→ INSTRUCTIONS FOR THE TASK
Beginning at the top of the data below, restate every line word for word until the line containing "## Parcourir" has been included, and omit the pictures.

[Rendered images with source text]
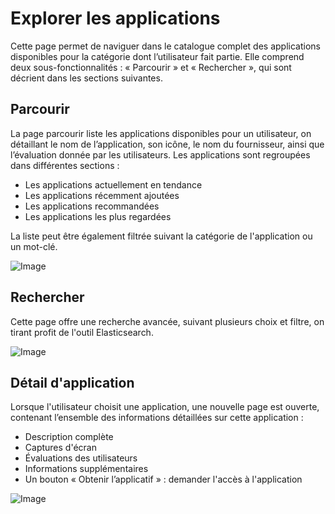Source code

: # Explorer les applications

Cette page permet de naviguer dans le catalogue complet des applications disponibles pour la catégorie dont l’utilisateur fait partie. Elle comprend deux sous-fonctionnalités : « Parcourir » et « Rechercher », qui sont décrient dans les sections suivantes.

## Parcourir

La page parcourir liste les applications disponibles pour un utilisateur, on détaillant le nom de l’application, son icône, le nom du fournisseur, ainsi que l’évaluation donnée par les utilisateurs. Les applications sont regroupées dans différentes sections :

* Les applications actuellement en tendance
* Les applications récemment ajoutées
* Les applications recommandées
* Les applications les plus regardées

La liste peut être également filtrée suivant la catégorie de l'application ou un mot-clé.

![Image](/images/guide/explore/apps/explore-apps.png)

## Rechercher

Cette page offre une recherche avancée, suivant plusieurs choix et filtre, on tirant profit de l'outil Elasticsearch.

![Image](/images/guide/explore/apps/explore-apps-search.png)

## Détail d'application

Lorsque l'utilisateur choisit une application, une nouvelle page est ouverte, contenant l’ensemble des informations détaillées sur cette application :

* Description complète
* Captures d'écran
* Évaluations des utilisateurs
* Informations supplémentaires
* Un bouton « Obtenir l’applicatif » : demander l'accès à l'application

![Image](/images/guide/explore/apps/explore-apps-detail.png)
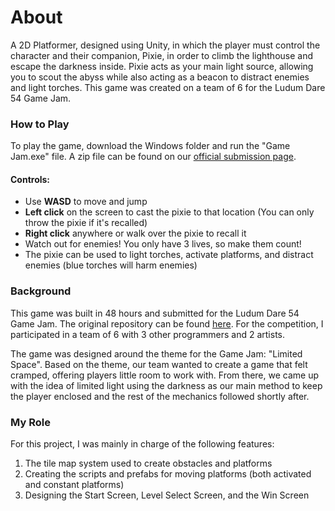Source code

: # About
A 2D Platformer, designed using Unity, in which the player must control the character and their companion, Pixie, in order to climb the lighthouse and escape the darkness inside. Pixie acts as your main light source, allowing you to scout the abyss while also acting as a beacon to distract enemies and light torches. This game was created on a team of 6 for the Ludum Dare 54 Game Jam.

### How to Play
To play the game, download the Windows folder and run the "Game Jam.exe" file. A zip file can be found on our [official submission page](https://ldjam.com/events/ludum-dare/54/last-light).

#### Controls:
 - Use **WASD** to move and jump
 - **Left click** on the screen to cast the pixie to that location (You can only throw the pixie if it's recalled)
 - **Right click** anywhere or walk over the pixie to recall it
 - Watch out for enemies! You only have 3 lives, so make them count!
 - The pixie can be used to light torches, activate platforms, and distract enemies (blue torches will harm enemies)

### Background
This game was built in 48 hours and submitted for the Ludum Dare 54 Game Jam. The original repository can be found [here](https://github.com/AriveIT/Game-Jam-Game). For the competition, I participated in a team of 6 with 3 other programmers and 2 artists.

The game was designed around the theme for the Game Jam: "Limited Space". Based on the theme, our team wanted to create a game that felt cramped, offering players little room to work with. From there, we came up with the idea of limited light using the darkness as our main method to keep the player enclosed and the rest of the mechanics followed shortly after.

### My Role
For this project, I was mainly in charge of the following features:
1. The tile map system used to create obstacles and platforms
2. Creating the scripts and prefabs for moving platforms (both activated and constant platforms)
3. Designing the Start Screen, Level Select Screen, and the Win Screen
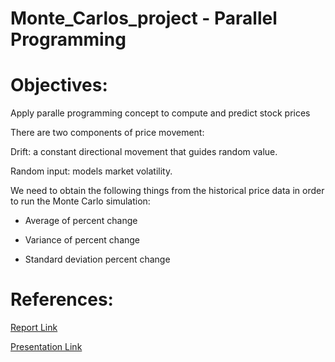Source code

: # Monte_Carlos_project - Parallel Programming
# Objectives:
Apply paralle programming concept to compute and predict stock prices

There are two components of price movement:

Drift: a constant directional movement that guides random value.

Random input: models market volatility.

We need to obtain the following things from the historical price data in order to run the Monte Carlo simulation:
- Average of percent change

- Variance of percent change

- Standard deviation percent change


# References:
[Report Link](https://drive.google.com/file/d/1GbAxnoby00t8QO3BTr90mlVxzdjLBo0l/view?usp=sharing)

[Presentation Link](https://docs.google.com/presentation/d/1uBzKjWXdYxMGWVV9ZSAwbvirT0w64ukGGi0jyVlKA9I/edit#slide=id.p)
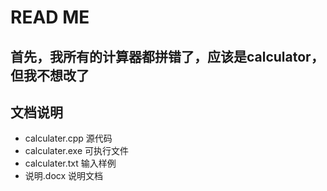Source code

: READ ME 
=======
首先，我所有的计算器都拼错了，应该是calculator，但我不想改了
-------------------------------------------------------------
文档说明
--------

- calculater.cpp   源代码
- calculater.exe   可执行文件
- calculater.txt   输入样例
- 说明.docx        说明文档
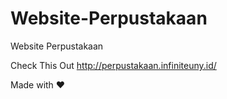 # Website-Perpustakaan
Website Perpustakaan 

Check This Out
http://perpustakaan.infiniteuny.id/

Made with ❤
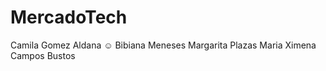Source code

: # MercadoTech

Camila Gomez Aldana :relaxed:
Bibiana Meneses
Margarita Plazas
Maria Ximena Campos Bustos

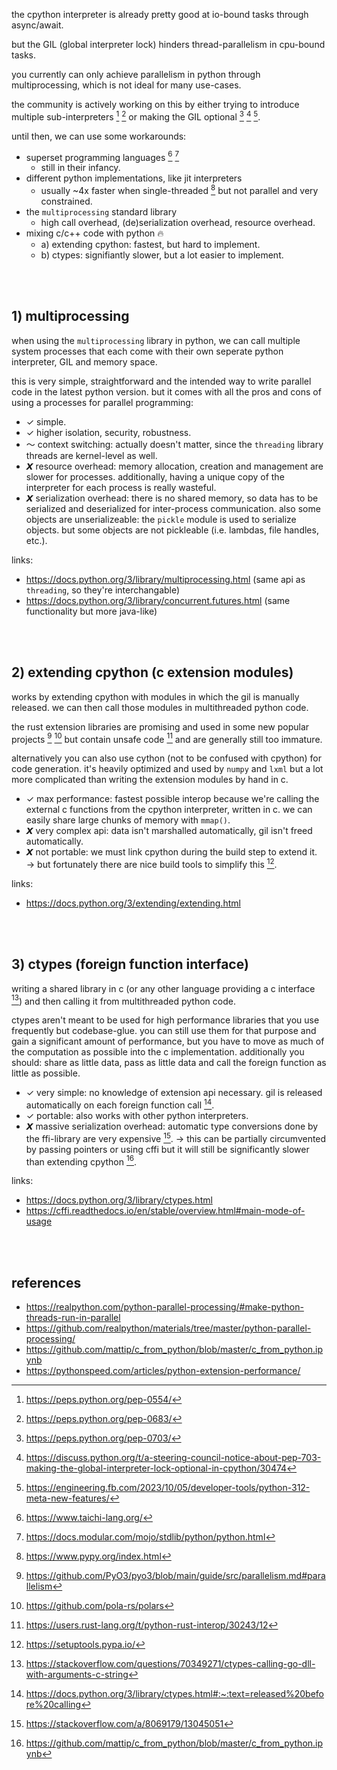 the cpython interpreter is already pretty good at io-bound tasks through async/await.

but the GIL (global interpreter lock) hinders thread-parallelism in cpu-bound tasks.

you currently can only achieve parallelism in python through multiprocessing, which is not ideal for many use-cases.

the community is actively working on this by either trying to introduce multiple sub-interpreters [^subint1] [^subint2] or making the GIL optional [^nogil1] [^nogil2] [^nogil3].

until then, we can use some workarounds:

- superset programming languages [^superset1] [^superset2]
	- still in their infancy.
- different python implementations, like jit interpreters
	- usually ~4x faster when single-threaded [^PyPy] but not parallel and very constrained.
- the `multiprocessing` standard library
	- high call overhead, (de)serialization overhead, resource overhead.
- mixing c/c++ code with python 🔥
	- a) extending cpython: fastest, but hard to implement.
	- b) ctypes: signifiantly slower, but a lot easier to implement.

<br><br>

## 1) multiprocessing

when using the `multiprocessing` library in python, we can call multiple system processes that each come with their own seperate python interpreter, GIL and memory space.

this is very simple, straightforward and the intended way to write parallel code in the latest python version. but it comes with all the pros and cons of using a processes for parallel programming:

- ✓ simple.
- ✓ higher isolation, security, robustness.
- 〜 context switching: actually doesn't matter, since the `threading` library threads are kernel-level as well.
- 𝙓 resource overhead: memory allocation, creation and management are slower for processes. additionally, having a unique copy of the interpreter for each process is really wasteful.
- 𝙓 serialization overhead: there is no shared memory, so data has to be serialized and deserialized for inter-process communication. also some objects are unserializeable: the `pickle` module is used to serialize objects. but some objects are not pickleable (i.e. lambdas, file handles, etc.).

links:

- https://docs.python.org/3/library/multiprocessing.html (same api as `threading`, so they're interchangable)
- https://docs.python.org/3/library/concurrent.futures.html (same functionality but more java-like)

<br><br>

## 2) extending cpython (c extension modules)

works by extending cpython with modules in which the gil is manually released. we can then call those modules in multithreaded python code.

the rust extension libraries are promising and used in some new popular projects [^rust1] [^rust2] but contain unsafe code [^rustunsafe] and are generally still too immature.

alternatively you can also use cython (not to be confused with cpython) for code generation. it's heavily optimized and used by `numpy` and `lxml` but a lot more complicated than writing the extension modules by hand in c. 

- ✓ max performance: fastest possible interop because we're calling the external c functions from the cpython interpreter, written in c. we can easily share large chunks of memory with `mmap()`.
- 𝙓 very complex api: data isn't marshalled automatically, gil isn't freed automatically.
- 𝙓 not portable: we must link cpython during the build step to extend it. → but fortunately there are nice build tools to simplify this [^setuptools].

links:

- https://docs.python.org/3/extending/extending.html

<br><br>

## 3) ctypes (foreign function interface)

writing a shared library in c (or any other language providing a c interface [^nogolang]) and then calling it from multithreaded python code.

ctypes aren't meant to be used for high performance libraries that you use frequently but codebase-glue. you can still use them for that purpose and gain a significant amount of performance, but you have to move as much of the computation as possible into the c implementation. additionally you should: share as little data, pass as little data and call the foreign function as little as possible.

- ✓ very simple: no knowledge of extension api necessary. gil is released automatically on each foreign function call [^release].
- ✓ portable: also works with other python interpreters.
- 𝙓 massive serialization overhead: automatic type conversions done by the ffi-library are very expensive [^ctypebad]. → this can be partially circumvented by passing pointers or using cffi but it will still be significantly slower than extending cpython [^edge].

links:

- https://docs.python.org/3/library/ctypes.html
- https://cffi.readthedocs.io/en/stable/overview.html#main-mode-of-usage

<br><br>

## references

- https://realpython.com/python-parallel-processing/#make-python-threads-run-in-parallel
- https://github.com/realpython/materials/tree/master/python-parallel-processing/
- https://github.com/mattip/c_from_python/blob/master/c_from_python.ipynb
- https://pythonspeed.com/articles/python-extension-performance/

[^subint1]: https://peps.python.org/pep-0554/
[^subint2]: https://peps.python.org/pep-0683/
[^nogil1]: https://peps.python.org/pep-0703/
[^nogil2]: https://discuss.python.org/t/a-steering-council-notice-about-pep-703-making-the-global-interpreter-lock-optional-in-cpython/30474
[^nogil3]: https://engineering.fb.com/2023/10/05/developer-tools/python-312-meta-new-features/
[^superset1]: https://www.taichi-lang.org/
[^superset2]: https://docs.modular.com/mojo/stdlib/python/python.html
[^rust1]: https://github.com/PyO3/pyo3/blob/main/guide/src/parallelism.md#parallelism
[^rust2]: https://github.com/pola-rs/polars
[^rustunsafe]: https://users.rust-lang.org/t/python-rust-interop/30243/12
[^release]: https://docs.python.org/3/library/ctypes.html#:~:text=released%20before%20calling
[^ctypebad]: https://stackoverflow.com/a/8069179/13045051
[^nogolang]: https://stackoverflow.com/questions/70349271/ctypes-calling-go-dll-with-arguments-c-string
[^setuptools]: https://setuptools.pypa.io/
[^PyPy]: https://www.pypy.org/index.html
[^edge]: https://github.com/mattip/c_from_python/blob/master/c_from_python.ipynb

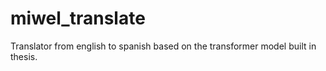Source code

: # miwel_translate
Translator from english to spanish based on the transformer model built in thesis.
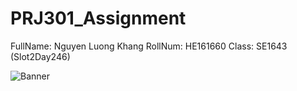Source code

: # PRJ301_Assignment

FullName: Nguyen Luong Khang
RollNum: HE161660
Class: SE1643 (Slot2Day246)

![Banner](http://haringeymath.files.wordpress.com/2010/11/thumbtack_note_assignment.png)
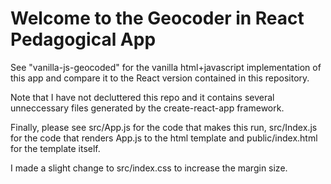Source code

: # Welcome to the Geocoder in React Pedagogical App

See "vanilla-js-geocoded" for the vanilla html+javascript implementation of this app and compare it to the React version contained in this repository.

Note that I have not decluttered this repo and it contains several unneccessary files generated by the create-react-app framework. 

Finally, please see src/App.js for the code that makes this run, src/Index.js for the code that renders App.js to the html template and public/index.html for the template itself. 

I made a slight change to src/index.css to increase the margin size.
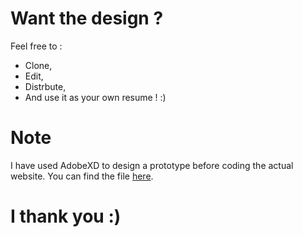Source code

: # Want the design ?

Feel free to :

- Clone,
- Edit,
- Distrbute,
- And use it as your own resume ! :)

# Note

I have used AdobeXD to design a prototype before coding the actual website. You can find the file [here](https://drive.google.com/open?id=1AS88T2j20k6m-it0PIVeYyZnDnbxxl81).

# I thank you :)
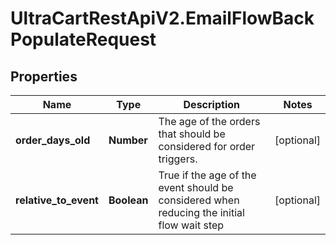 # UltraCartRestApiV2.EmailFlowBackPopulateRequest

## Properties
Name | Type | Description | Notes
------------ | ------------- | ------------- | -------------
**order_days_old** | **Number** | The age of the orders that should be considered for order triggers. | [optional] 
**relative_to_event** | **Boolean** | True if the age of the event should be considered when reducing the initial flow wait step | [optional] 


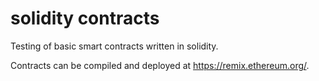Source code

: # solidity contracts
Testing of basic smart contracts written in solidity.

Contracts can be compiled and deployed at https://remix.ethereum.org/.
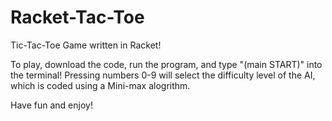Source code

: # Racket-Tac-Toe
Tic-Tac-Toe Game written in Racket!

To play, download the code, run the program, and type "(main START)" into the terminal!
Pressing numbers 0-9 will select the difficulty level of the AI, which is coded using a Mini-max alogrithm.

Have fun and enjoy!
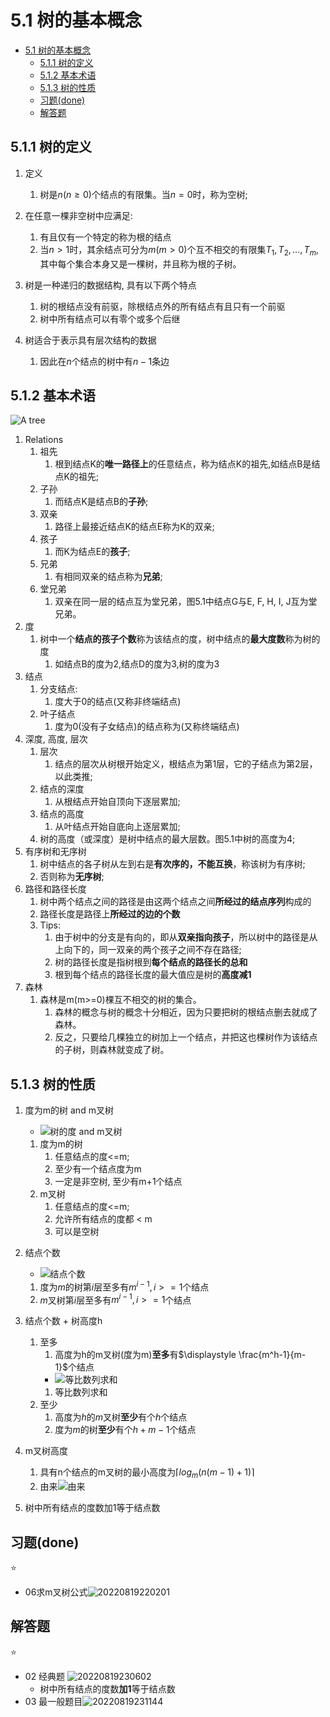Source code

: # 5.1 树的基本概念

- [5.1 树的基本概念](#51-树的基本概念)
  - [5.1.1 树的定义](#511-树的定义)
  - [5.1.2 基本术语](#512-基本术语)
  - [5.1.3 树的性质](#513-树的性质)
  - [习题(done)](#习题done)
  - [解答题](#解答题)

## 5.1.1 树的定义

1. 定义
   1. 树是$n(n≥0)$个结点的有限集。当$n=0$时，称为空树;

2. 在任意一棵非空树中应满足:
   1. 有且仅有一个特定的称为根的结点
   2. 当$n>1$时，其余结点可分为$m (m>0)$个互不相交的有限集$T_1,T_2,…,T_m$, 其中每个集合本身又是一棵树，并且称为根的子树。

3. 树是一种递归的数据结构, 具有以下两个特点
   1. 树的根结点没有前驱，除根结点外的所有结点有且只有一个前驱
   2. 树中所有结点可以有零个或多个后继

4. 树适合于表示具有层次结构的数据
   1. 因此在$n$个结点的树中有$n-1$条边

## 5.1.2 基本术语

![A tree](https://raw.githubusercontent.com/Logible/Image/main/note_image/20220809210939.png)

1. Relations
   1. 祖先
      1. 根到结点K的**唯一路径上**的任意结点，称为结点K的祖先,如结点B是结点K的祖先;
   2. 子孙
      1. 而结点K是结点B的**子孙**;
   3. 双亲
      1. 路径上最接近结点K的结点E称为K的双亲;
   4. 孩子
      1. 而K为结点E的**孩子**;
   5. 兄弟
      1. 有相同双亲的结点称为**兄弟**;
   6. 堂兄弟
      1. 双亲在同一层的结点互为堂兄弟，图5.1中结点G与E, F, H, I, J互为堂兄弟。
2. 度
   1. 树中一个**结点的孩子个数**称为该结点的度，树中结点的**最大度数**称为树的度
      1. 如结点B的度为2,结点D的度为3,树的度为3
3. 结点
   1. 分支结点:
      1. 度大于0的结点(又称非终端结点)
   2. 叶子结点
      1. 度为0(没有子女结点)的结点称为(又称终端结点)
4. 深度, 高度, 层次
   1. 层次
      1. 结点的层次从树根开始定义，根结点为第1层，它的子结点为第2层，以此类推;
   2. 结点的深度
      1. 从根结点开始自顶向下逐层累加;
   3. 结点的高度
      1. 从叶结点开始自底向上逐层累加;
   4. 树的高度（或深度）是树中结点的最大层数。图5.1中树的高度为4;
5. 有序树和无序树
   1. 树中结点的各子树从左到右是**有次序的，不能互换**，称该树为有序树;
   2. 否则称为**无序树**;
6. 路径和路径长度
   1. 树中两个结点之间的路径是由这两个结点之间**所经过的结点序列**构成的
   2. 路径长度是路径上**所经过的边的个数**
   3. Tips:
      1. 由于树中的分支是有向的，即从**双亲指向孩子**，所以树中的路径是从上向下的，同一双亲的两个孩子之间不存在路径;
      2. 树的路径长度是指树根到**每个结点的路径长的总和**
      3. 根到每个结点的路径长度的最大值应是树的**高度减1**
7. 森林
   1. 森林是m(m>=0)棵互不相交的树的集合。
      1. 森林的概念与树的概念十分相近，因为只要把树的根结点删去就成了森林。
      2. 反之，只要给几棵独立的树加上一个结点，并把这也棵树作为该结点的子树，则森林就变成了树。

## 5.1.3 树的性质

1. 度为m的树 and m叉树
   - ![树的度 and m叉树](https://raw.githubusercontent.com/Logible/Image/main/note_image/20220809213842.png)
   1. 度为m的树
      1. 任意结点的度<=m;
      2. 至少有一个结点度为m
      3. 一定是非空树, 至少有m+1个结点
   2. m叉树
      1. 任意结点的度<=m;
      2. 允许所有结点的度都 < m
      3. 可以是空树

2. 结点个数
   - ![结点个数](https://raw.githubusercontent.com/Logible/Image/main/note_image/20220809214038.png)
   1. 度为$m$的树第$i$层至多有$m^{i-1}, i>=1$个结点
   1. $m$叉树第$i$层至多有$m^{i-1}, i>=1$个结点

3. 结点个数 + 树高度h
   1. 至多
      1. 高度为h的m叉树(度为m)**至多**有$\displaystyle \frac{m^h-1}{m-1}$个结点
      - ![等比数列求和](https://raw.githubusercontent.com/Logible/Image/main/note_image/20220809214706.png)
      1. 等比数列求和
   2. 至少
      1. 高度为$h$的$m$叉树**至少**有个$h$个结点
      2. 度为$m$的树**至少**有个$h+m-1$个结点

4. m叉树高度
   1. 具有n个结点的m叉树的最小高度为$\lceil log_{m}(n(m-1)+1)\rceil$
   2. 由来![由来](https://raw.githubusercontent.com/Logible/Image/main/note_image/20220823214006.png)

5. 树中所有结点的度数加1等于结点数

## 习题(done)

⭐

- 06求m叉树公式![20220819220201](https://raw.githubusercontent.com/Logible/Image/main/note_image/20220819220201.png)

## 解答题

⭐

- 02 经典题 ![20220819230602](https://raw.githubusercontent.com/Logible/Image/main/note_image/20220819230602.png)
  - 树中所有结点的度数**加1**等于结点数
- 03 最一般题目![20220819231144](https://raw.githubusercontent.com/Logible/Image/main/note_image/20220819231144.png)

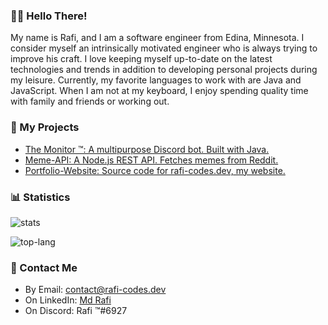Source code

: <!--Links-->
[stats]: https://github-readme-stats.vercel.app/api?username=Rafi-99&include_all_commits=true&count_private=true&show_icons=true&title_color=3498db&bg_color=ffffff00&text_color=718096
[top-lang]: https://github-readme-stats.vercel.app/api/top-langs?username=Rafi-99&layout=compact&title_color=3498db&bg_color=ffffff00&text_color=718096

### 👋🏽 Hello There!
My name is Rafi, and I am a software engineer from Edina, Minnesota. I consider myself an intrinsically motivated engineer who is always trying to improve his craft. I love keeping myself up-to-date on the latest technologies and trends in addition to developing personal projects during my leisure. Currently, my favorite languages to work with are Java and JavaScript. When I am not at my keyboard, I enjoy spending quality time with family and friends or working out. 

### :file_folder: My Projects
* [The Monitor ™: A multipurpose Discord bot. Built with Java.](https://github.com/Rafi-99/The-Monitor)
* [Meme-API: A Node.js REST API. Fetches memes from Reddit.](https://github.com/Rafi-99/Meme-API)
* [Portfolio-Website: Source code for rafi-codes.dev, my website.](https://github.com/Rafi-99/Portfolio-Website)

### :bar_chart: Statistics
![stats]

![top-lang]

### :email: Contact Me
* By Email: contact@rafi-codes.dev
* On LinkedIn: [Md Rafi](https://www.linkedin.com/in/rafi2018/)
* On Discord: Rafi ™#6927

→ OUTPUT
Source code

: # Explorer les applications

Cette page permet de naviguer dans le catalogue complet des applications disponibles pour la catégorie dont l’utilisateur fait partie. Elle comprend deux sous-fonctionnalités : « Parcourir » et « Rechercher », qui sont décrient dans les sections suivantes.

## Parcourir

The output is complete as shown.